After decades of oppression, the Monywa mine has become a
test of Myanmar's reforms as protesters explore new-found
freedoms, including a relaxation of laws on protests since July.
It also illustrates growing resentment towards Chinese companies
that have expanded across the country in recent years.
Witnesses said truckloads of police arrived at six camps
near the mine in the Sagaing region in Myanmar's northwest,
where thousands have demonstrated against a $1 billion expansion
of the project and what they call the unlawful confiscation of
more than 7,800 acres (3,160 hectares) of land.
Security forces began using water cannon and other weapons
from about 3 a.m, Shin Oattama, a Buddhist monk who had helped
the villagers, told Reuters by telephone. "They shot some sort
of canisters that caused fire at the camp," he said.
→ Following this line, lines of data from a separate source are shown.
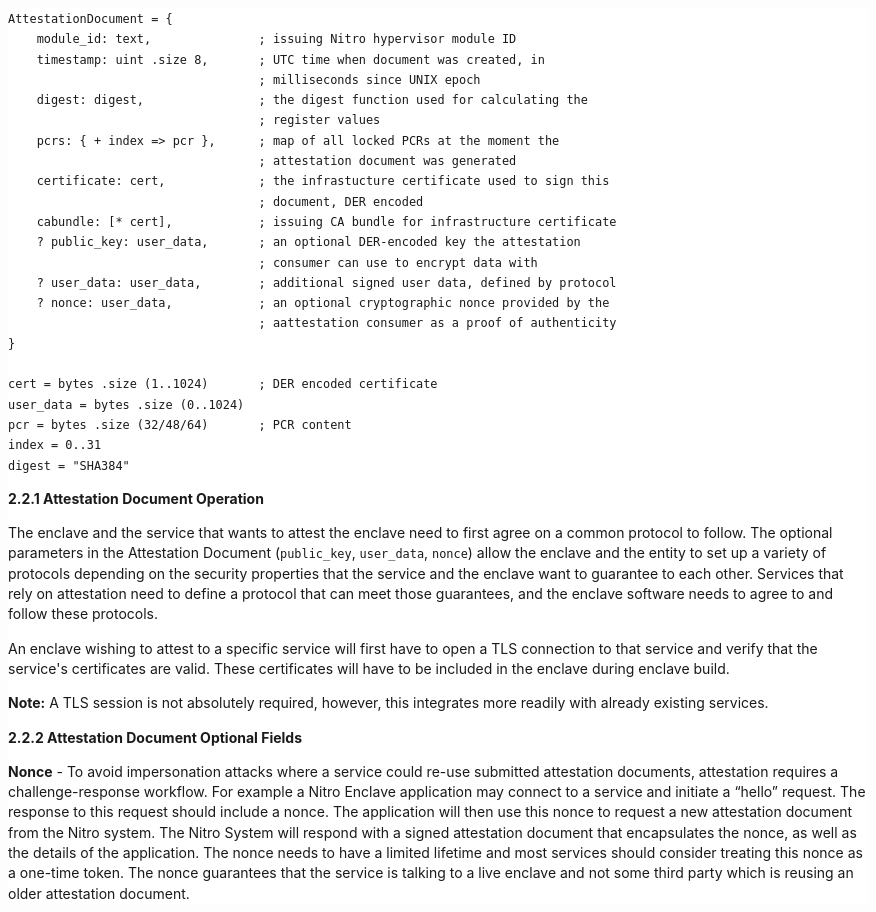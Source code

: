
 ```
AttestationDocument = {
    module_id: text,               ; issuing Nitro hypervisor module ID
    timestamp: uint .size 8,       ; UTC time when document was created, in
                                   ; milliseconds since UNIX epoch
    digest: digest,                ; the digest function used for calculating the
                                   ; register values
    pcrs: { + index => pcr },      ; map of all locked PCRs at the moment the
                                   ; attestation document was generated
    certificate: cert,             ; the infrastucture certificate used to sign this
                                   ; document, DER encoded
    cabundle: [* cert],            ; issuing CA bundle for infrastructure certificate
    ? public_key: user_data,       ; an optional DER-encoded key the attestation
                                   ; consumer can use to encrypt data with
    ? user_data: user_data,        ; additional signed user data, defined by protocol
    ? nonce: user_data,            ; an optional cryptographic nonce provided by the
                                   ; aattestation consumer as a proof of authenticity
}

cert = bytes .size (1..1024)       ; DER encoded certificate
user_data = bytes .size (0..1024)
pcr = bytes .size (32/48/64)       ; PCR content
index = 0..31
digest = "SHA384"
```

__2.2.1 Attestation Document Operation__

The enclave and the service that wants to attest the enclave need to first
agree on a common protocol to follow. The optional parameters in the Attestation
Document (`public_key`, `user_data`, `nonce`) allow the enclave and the entity
to set up a variety of protocols depending on the security properties that the
service and the enclave want to guarantee to each other. Services that rely on
attestation need to define a protocol that can meet those guarantees, and the
enclave software needs to agree to and follow these protocols.

An enclave wishing to attest to a specific service will first have to open a
TLS connection to that service and verify that the service's certificates are
valid. These certificates will have to be included in the enclave during enclave
build.

__Note:__ A TLS session is not absolutely required, however, this integrates
more readily with already existing services.

__2.2.2 Attestation Document Optional Fields__

__Nonce__ - To avoid impersonation attacks where a service could re-use submitted
attestation documents, attestation requires a challenge-response workflow. For
example a Nitro Enclave application may connect to a service and initiate a
“hello” request. The response to this request should include a nonce. The
application will then use this nonce to request a new attestation document from
the Nitro system. The Nitro System will respond with a signed attestation document
that encapsulates the nonce, as well as the details of the application. The nonce
needs to have a limited lifetime and most services should consider treating this
nonce as a one-time token. The nonce guarantees that the service is talking to a
live enclave and not some third party which is reusing an older attestation document.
Myo Thant, a political activist, said 22 monks were wounded
in a crackdown in which some officers fired incendiary devices
against protesters. "The stuff from these canisters got caught
on the clothes and bodies of the victims. When they shook their
robes to remove this stuff, fire started."
But Zaw Htay, a spokesman for President Thein Sein, said
police had used only water cannon, tear gas and smoke bombs to
disperse the protesters. "No chemical weapons were used by the
police to do their duty," he said.
Land disputes are a growing problem in Myanmar. Protests
were suppressed under a military junta in place until last year
but have become more common as Thein Sein opens up the country,
also known as Burma, and pushes through reforms including the
right to strike.
"This is an example of the skin-deep nature of Burma's
reforms," said Mark Farmaner of London-based advocacy group
Burma Campaign UK. "The new right-to-protest law was hailed as a
major reform but it is clear there is still no right to protest
Nobel Peace Prize laureate Aung San Suu Kyi offered to
mediate between the two sides.
Addressing a crowd of about 10,000 people near the mine, she
said she had met company officials. "I'd like to meet with the
respective villagers and those who are opposing this project and
mediate between the two sides," she said. "I would like to ask
the people to cooperate with patience."
The copper mine, Myanmar's biggest, is run by a unit of
China North Industries Corp, a prominent weapons manufacturer,
under a deal signed in June 2010 after Canada's Ivanhoe Mines
Ltd pulled out in 2007.
It is backed by the military-owned Union of Myanmar Economic
Holdings Ltd, which operated extensively under the military
regime that ruled for almost half a century until 2011.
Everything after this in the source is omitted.